Durand L, Resal R, Burillon C
J Fr Ophtalmol. 1985;8(11):729-34.
The present study tries to point out new ideas about lattice corneal dystrophy. From our own observations we distinguish five clinical stages corresponding to each decade of life. We discuss the pathogenesis of the disease and the new histochemical and microscopical methods, and we emphasize on surgical treatment. In fact, surgery must be performed late in life and penetrating keratoplasty has become the treatment of choice. However, some authors describe recurrence of clinical signs of the dystrophy in penetrating grafts.
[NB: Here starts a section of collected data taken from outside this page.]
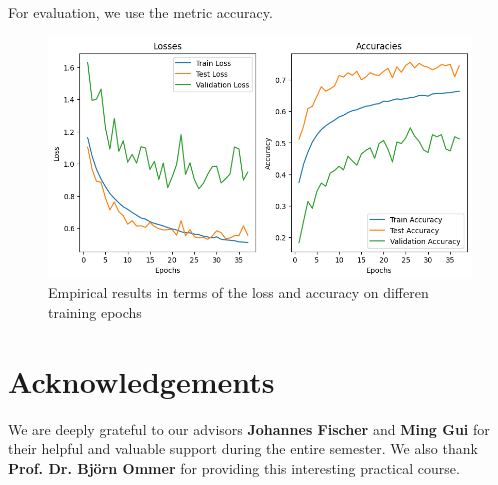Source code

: For evaluation, we use the metric accuracy.

\begin{figure}[ht]
  \centering
   \includegraphics[width=0.95\linewidth]{output.png}
   \caption{Empirical results in terms of the loss and accuracy on differen training epochs}
   \label{fig:result}
\end{figure}

\section*{Acknowledgements}

We are deeply grateful to our advisors \textbf{Johannes Fischer} and \textbf{Ming Gui} for their helpful and valuable support during the entire semester. 
We also thank \textbf{Prof. Dr. Björn Ommer} for providing this interesting practical course.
In our study of thirty patients (between 1974 and 1984) including histopathologic evidences (66 procedures including 40 penetrating and 26 lamellar keratoplasties), did not find any single case of recurrence after penetrating keratoplasty.
本研究试图指出关于格子状角膜营养不良的新观点。根据我们自己的观察,我们区分出与每十年生命相对应的五个临床阶段。我们讨论了该疾病的发病机制以及新的组织化学和显微镜检查方法,并强调了手术治疗。事实上,手术必须在患者晚年进行,穿透性角膜移植术已成为首选治疗方法。然而,一些作者描述了穿透性移植物中营养不良临床症状的复发情况。在我们对30例患者(1974年至1984年期间)的研究中,包括组织病理学证据(66次手术,包括40次穿透性角膜移植术和26次板层角膜移植术),未发现穿透性角膜移植术后有任何一例复发。